The movie adaptation of the sci-fi novel Ender’s Game keeps intact all the main elements of the book on which it’s based: Ender, the game, et cetera. But fans of Orson Scott Card’s much-loved book will notice that a major plotline is completely left out of the movie.

(READ: Richard Corliss’ review of ‘Ender’s Game’)

Here’s a refresher on that plot, for the curious.


The cast of characters in the Ender’s movie will be a familiar list to those who have read the book. There’s Petra and Bean, Graff and Rackham, Peter and Valentine. But there are two names that aren’t mentioned: Locke and Demosthenes.

The novel, published in 1985, has a vision of the Internet that holds up surprisingly well, though where movie-Ender says “email” book-Ender just says “mail,” and the book pluralizes “the nets” as the general term for the web. In the book, Ender’s siblings Peter and Valentine use the nets to assume the identities of Locke and Demosthenes, respectively. (The other pair of that name, an Enlightenment thinker and an ancient Greek politician, don’t actually figure in either book or movie.) Under their pseudonyms, and despite their youth, Peter and Valentine publish their ideas about world politics, building a massive amount of influence and impacting the fate of every person who, unlike Ender, remains on Earth.

(PHOTOS:  A Before-and-After Gallery of Ender’s Game’s Visual F/X)

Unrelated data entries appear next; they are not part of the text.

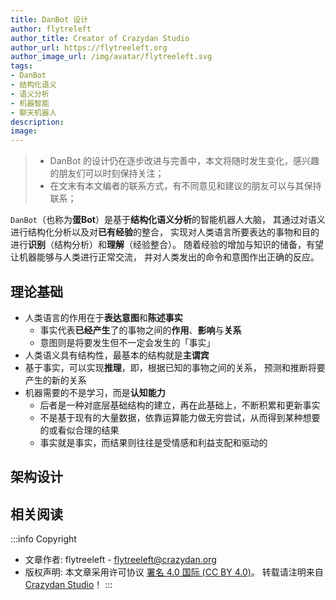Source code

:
 ```yaml
---
title: DanBot 设计
author: flytreleft
author_title: Creator of Crazydan Studio
author_url: https://flytreeleft.org
author_image_url: /img/avatar/flytreeleft.svg
tags:
- DanBot
- 结构化语义
- 语义分析
- 机器智能
- 聊天机器人
description:
image:
---
```


> - DanBot 的设计仍在逐步改进与完善中，本文将随时发生变化，感兴趣的朋友们可以时刻保持关注；
> - 在文末有本文编者的联系方式，有不同意见和建议的朋友可以与其保持联系；

`DanBot`（也称为**蛋Bot**）是基于**结构化语义分析**的智能机器人大脑，
其通过对语义进行结构化分析以及对**已有经验**的整合，
实现对人类语言所要表达的事物和目的进行**识别**（结构分析）和**理解**（经验整合）。
随着经验的增加与知识的储备，有望让机器能够与人类进行正常交流，
并对人类发出的命令和意图作出正确的反应。

<!-- more -->

## 理论基础

- 人类语言的作用在于**表达意图**和**陈述事实**
  - 事实代表**已经产生**了的事物之间的**作用**、**影响**与**关系**
  - 意图则是将要发生但不一定会发生的「事实」
- 人类语义具有结构性，最基本的结构就是**主谓宾**
- 基于事实，可以实现**推理**，即，根据已知的事物之间的关系，
  预测和推断将要产生的新的关系
- 机器需要的不是学习，而是**认知能力**
  - 后者是一种对底层基础结构的建立，再在此基础上，不断积累和更新事实
  - 不是基于现有的大量数据，依靠运算能力做无穷尝试，从而得到某种想要的或看似合理的结果
  - 事实就是事实，而结果则往往是受情感和利益支配和驱动的

## 架构设计

## 相关阅读


:::info Copyright
- 文章作者: flytreeleft - [flytreeleft@crazydan.org](mailto:flytreeleft@crazydan.org)
- 版权声明: 本文章采用许可协议 [署名 4.0 国际 (CC BY 4.0)](https://creativecommons.org/licenses/by/4.0/)。
  转载请注明来自 [Crazydan Studio](https://studio.crazydan.org/)！
:::
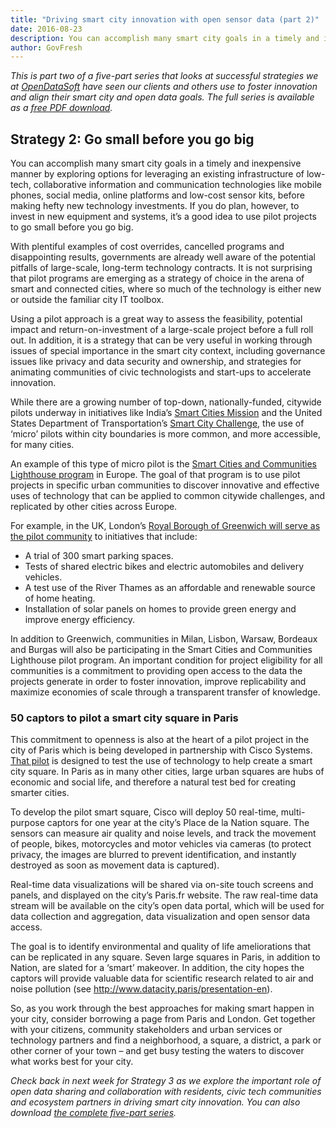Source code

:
 ```yaml
---
title: "Driving smart city innovation with open sensor data (part 2)"
date: 2016-08-23
description: You can accomplish many smart city goals in a timely and inexpensive manner by exploring options for leveraging an existing infrastructure of low-tech, collaborative information and communication technologies like mobile phones, social media, online platforms and low-cost sensor kits, before making hefty new technology investments.
author: GovFresh
---
```




<em>This is part two of a five-part series that looks at successful strategies we at <a href="http://www.opendatasoft.com">OpenDataSoft</a> have seen our clients and others use to foster innovation and align their smart city and open data goals. The full series is available as a <a href="http://bit.ly/2aiptUq">free PDF download</a>.</em>

<h2>Strategy 2: Go small before you go big</h2>

You can accomplish many smart city goals in a timely and inexpensive manner by exploring options for leveraging an existing infrastructure of low-tech, collaborative information and communication technologies like mobile phones, social media, online platforms and low-cost sensor kits, before making hefty new technology investments. If you do plan, however, to invest in new equipment and systems, it’s a good idea to use pilot projects to go small before you go big.

With plentiful examples of cost overrides, cancelled programs and disappointing results, governments are already well aware of the potential pitfalls of large-scale, long-term technology contracts. It is not surprising that pilot programs are emerging as a strategy of choice in the arena of smart and connected cities, where so much of the technology is either new or outside the familiar city IT toolbox.

Using a pilot approach is a great way to assess the feasibility, potential impact and return-on-investment of a large-scale project before a full roll out. In addition, it is a strategy that can be very useful in working through issues of special importance in the smart city context, including governance issues like privacy and data security and ownership, and strategies for animating communities of civic technologists and start-ups to accelerate innovation.

While there are a growing number of top-down, nationally-funded, citywide pilots underway in initiatives like India’s <a href="http://smartcities.gov.in/">Smart Cities Mission</a> and the United States Department of Transportation’s <a href="https://www.transportation.gov/smartcity">Smart City Challenge</a>, the use of ‘micro’ pilots within city boundaries is more common, and more accessible, for many cities.



An example of this type of micro pilot is the <a href="https://ec.europa.eu/inea/en/horizon-2020/smart-cities-communities">Smart Cities and Communities Lighthouse program</a> in Europe. The goal of that program is to use pilot projects in specific urban communities to discover innovative and effective uses of technology that can be applied to common citywide challenges, and replicated by other cities across Europe.

For example, in the UK, London’s <a href="https://www.london.gov.uk/press-releases/mayoral/londons-smart-technology-drive">Royal Borough of Greenwich will serve as the pilot community</a> to initiatives that include:

<ul>
 	<li>A trial of 300 smart parking spaces.</li>
 	<li>Tests of shared electric bikes and electric automobiles and delivery vehicles.</li>
 	<li>A test use of the River Thames as an affordable and renewable source of home heating.</li>
 	<li>Installation of solar panels on homes to provide green energy and improve energy efficiency.</li>
</ul>

In addition to Greenwich, communities in Milan, Lisbon, Warsaw, Bordeaux and Burgas will also be participating in the Smart Cities and Communities Lighthouse pilot program. An important condition for project eligibility for all communities is a commitment to providing open access to the data the projects generate in order to foster innovation, improve replicability and maximize economies of scale through a transparent transfer of knowledge.

<h3>50 captors to pilot a smart city square in Paris</h3>

This commitment to openness is also at the heart of a pilot project in the city of Paris which is being developed in partnership with Cisco Systems. <a href="http://blog.placemeter.com/paris-cisco-placemeter-placemaking">That pilot</a> is designed to test the use of technology to help create a smart city square. In Paris as in many other cities, large urban squares are hubs of economic and social life, and therefore a natural test bed for creating smarter cities.

To develop the pilot smart square, Cisco will deploy 50 real-time, multi-purpose captors for one year at the city’s Place de la Nation square. The sensors can measure air quality and noise levels, and track the movement of people, bikes, motorcycles and motor vehicles via cameras (to protect privacy, the images are blurred to prevent identification, and instantly destroyed as soon as movement data is captured).

Real-time data visualizations will be shared via on-site touch screens and panels, and displayed on the city’s Paris.fr website. The raw real-time data stream will be available on the city’s open data portal, which will be used for data collection and aggregation, data visualization and open sensor data access.

The goal is to identify environmental and quality of life ameliorations that can be replicated in any square. Seven large squares in Paris, in addition to Nation, are slated for a ‘smart’ makeover. In addition, the city hopes the captors will provide valuable data for scientific research related to air and noise pollution (see <a href="http://www.datacity.paris/presentation-en">http://www.datacity.paris/presentation-en</a>).

So, as you work through the best approaches for making smart happen in your city, consider borrowing a page from Paris and London. Get together with your citizens, community stakeholders and urban services or technology partners and find a neighborhood, a square, a district, a park or other corner of your town – and get busy testing the waters to discover what works best for your city.

<em>Check back in next week for Strategy 3 as we explore the important role of open data sharing and collaboration with residents, civic tech communities and ecosystem partners in driving smart city innovation. You can also download <a href="http://bit.ly/2aiptUq">the complete five-part series</a>.</em>
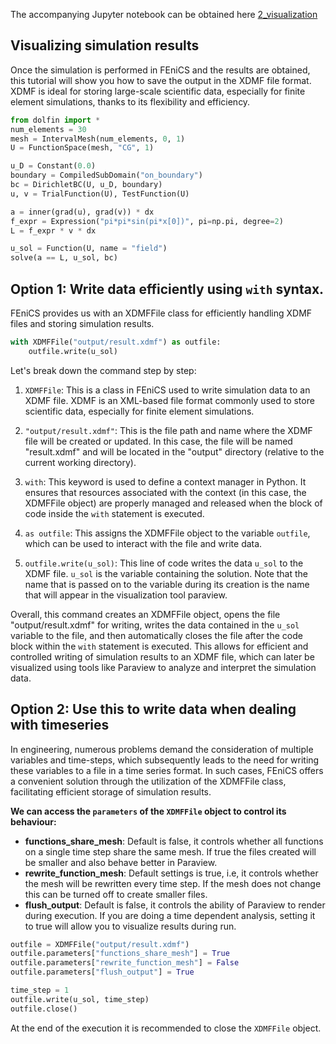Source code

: The accompanying Jupyter notebook can be obtained here [2_visualization](../../../src/day-1/tutorials/2_visualization.ipynb)



## Visualizing simulation results

Once the simulation is performed in FEniCS and the results are obtained, this tutorial will show you how to save the output in the XDMF file format. XDMF is ideal for storing large-scale scientific data, especially for finite element simulations, thanks to its flexibility and efficiency.


```python
from dolfin import *
num_elements = 30
mesh = IntervalMesh(num_elements, 0, 1)
U = FunctionSpace(mesh, "CG", 1)

u_D = Constant(0.0)
boundary = CompiledSubDomain("on_boundary")
bc = DirichletBC(U, u_D, boundary)
u, v = TrialFunction(U), TestFunction(U)

a = inner(grad(u), grad(v)) * dx
f_expr = Expression("pi*pi*sin(pi*x[0])", pi=np.pi, degree=2)
L = f_expr * v * dx

u_sol = Function(U, name = "field")
solve(a == L, u_sol, bc)
```

## Option 1: Write data efficiently using `with` syntax.

FEniCS provides us with an XDMFFile class for efficiently handling XDMF files and storing simulation results.


```python
with XDMFFile("output/result.xdmf") as outfile:
    outfile.write(u_sol)
```

Let's break down the command step by step:

1. `XDMFFile`: This is a class in FEniCS used to write simulation data to an XDMF file. XDMF is an XML-based file format commonly used to store scientific data, especially for finite element simulations.

2. `"output/result.xdmf"`: This is the file path and name where the XDMF file will be created or updated. In this case, the file will be named "result.xdmf" and will be located in the "output" directory (relative to the current working directory).

3. `with`: This keyword is used to define a context manager in Python. It ensures that resources associated with the context (in this case, the XDMFFile object) are properly managed and released when the block of code inside the `with` statement is executed.

4. `as outfile`: This assigns the XDMFFile object to the variable `outfile`, which can be used to interact with the file and write data.

5. `outfile.write(u_sol)`: This line of code writes the data `u_sol` to the XDMF file. `u_sol` is the variable containing the solution. Note that the name that is passed on to the variable during its creation is the name that will appear in the visualization tool paraview.

Overall, this command creates an XDMFFile object, opens the file "output/result.xdmf" for writing, writes the data contained in the `u_sol` variable to the file, and then automatically closes the file after the code block within the `with` statement is executed. This allows for efficient and controlled writing of simulation results to an XDMF file, which can later be visualized using tools like Paraview to analyze and interpret the simulation data.

## Option 2: Use this to write data when dealing with timeseries

In engineering, numerous problems demand the consideration of multiple variables and time-steps, which subsequently leads to the need for writing these variables to a file in a time series format. In such cases, FEniCS offers a convenient solution through the utilization of the XDMFFile class, facilitating efficient storage of simulation results.

**We can access the `parameters` of the `XDMFFile` object to control its behaviour:**
- **functions_share_mesh**: Default is false, it controls whether all functions on a single time step share the same mesh. If true the files created will be smaller and also behave better in Paraview.
- **rewrite_function_mesh**: Default settings is true, i.e, it controls whether the mesh will be rewritten every time step. If the mesh does not change this can be turned off to create smaller files. 
- **flush_output**: Default is false, it controls the ability of Paraview to render during execution. If you are doing a time dependent analysis, setting it to true will allow you to visualize results during run.


```python
outfile = XDMFFile("output/result.xdmf")
outfile.parameters["functions_share_mesh"] = True
outfile.parameters["rewrite_function_mesh"] = False
outfile.parameters["flush_output"] = True

time_step = 1
outfile.write(u_sol, time_step)
outfile.close()
```

At the end of the execution it is recommended to close the `XDMFFile` object.
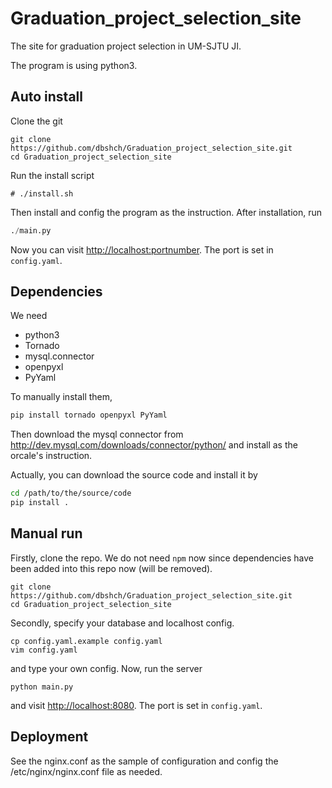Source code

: # Graduation_project_selection_site

The site for graduation project selection in UM-SJTU JI.

The program is using python3.

## Auto install

Clone the git
```
git clone https://github.com/dbshch/Graduation_project_selection_site.git
cd Graduation_project_selection_site
```

Run the install script
```
# ./install.sh
```

Then install and config the program as the instruction.
After installation, run
```python
./main.py
```
Now you can visit <http://localhost:portnumber>. The port is set in `config.yaml`.

## Dependencies

We need

- python3
- Tornado
- mysql.connector
- openpyxl
- PyYaml

To manually install them,

```python
pip install tornado openpyxl PyYaml
```

Then download the mysql connector from http://dev.mysql.com/downloads/connector/python/ and install as the orcale's instruction.

Actually, you can download the source code and install it by

```bash
cd /path/to/the/source/code
pip install .
```

## Manual run

Firstly, clone the repo. We do not need `npm` now since dependencies have been added into this repo now (will be removed).

```
git clone https://github.com/dbshch/Graduation_project_selection_site.git
cd Graduation_project_selection_site
```

Secondly, specify your database and localhost config.

```
cp config.yaml.example config.yaml
vim config.yaml
```

and type your own config. Now, run the server

```
python main.py
```

and visit <http://localhost:8080>. The port is set in `config.yaml`.

## Deployment

See the nginx.conf as the sample of configuration and config the /etc/nginx/nginx.conf file as needed.
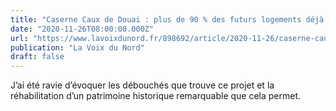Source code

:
 ```yaml
---
title: "Caserne Caux de Douai : plus de 90 % des futurs logements déjà commercialisés"
date: "2020-11-26T08:00:00.000Z"
url: "https://www.lavoixdunord.fr/898692/article/2020-11-26/caserne-caux-de-douai-plus-de-90-des-futurs-logements-deja-commercialises"
publication: "La Voix du Nord"
draft: false
---
```


J’ai été ravie d’évoquer les débouchés que trouve ce projet et la réhabilitation d’un patrimoine historique remarquable que cela permet.
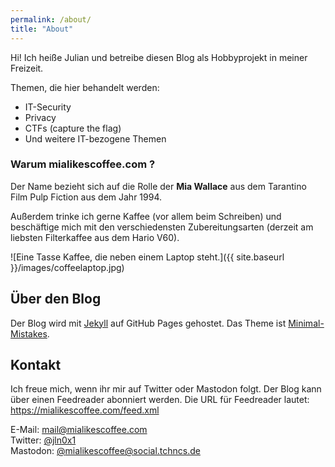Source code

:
 ```yaml
---
permalink: /about/
title: "About"
---
```


Hi! Ich heiße Julian und betreibe diesen Blog als Hobbyprojekt in meiner Freizeit. 

Themen, die hier behandelt werden:

* IT-Security
* Privacy
* CTFs (capture the flag)
* Und weitere IT-bezogene Themen


### Warum mialikescoffee.com ?

Der Name bezieht sich auf die Rolle der **Mia Wallace** aus dem Tarantino Film Pulp Fiction aus dem Jahr 1994. 

Außerdem trinke ich gerne Kaffee (vor allem beim Schreiben) und beschäftige mich mit den verschiedensten Zubereitungsarten (derzeit am liebsten Filterkaffee aus dem Hario V60).
  
![Eine Tasse Kaffee, die neben einem Laptop steht.]({{ site.baseurl }}/images/coffeelaptop.jpg)  
  
  
## Über den Blog

Der Blog wird mit [Jekyll](https://jekyllrb.com/) auf GitHub Pages gehostet. Das Theme ist [Minimal-Mistakes](https://mmistakes.github.io/minimal-mistakes/).


## Kontakt

Ich freue mich, wenn ihr mir auf Twitter oder Mastodon folgt. Der Blog kann über einen Feedreader abonniert werden. Die URL für Feedreader lautet: https://mialikescoffee.com/feed.xml

E-Mail: [mail@mialikescoffee.com](mailto:mail@mialikescoffee.com)  
Twitter: [@jln0x1](https://twitter.com/jln0x1)   
Mastodon: [@mialikescoffee@social.tchncs.de](https://social.tchncs.de/@mialikescoffee)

As with any compression of hundreds of pages into a normal-length movie, something has to get left out. It’s easy to see why, in making that decision, Ender’s Game would prioritize interplanetary warfare involving the title character over philosophical debates between his siblings. But Ender’s Game is only the first in a series of books, and Peter and Valentine’s political roles become increasingly important as time passes — which means the filmmakers may have a lot to catch audiences up on should the movie lead to a franchise.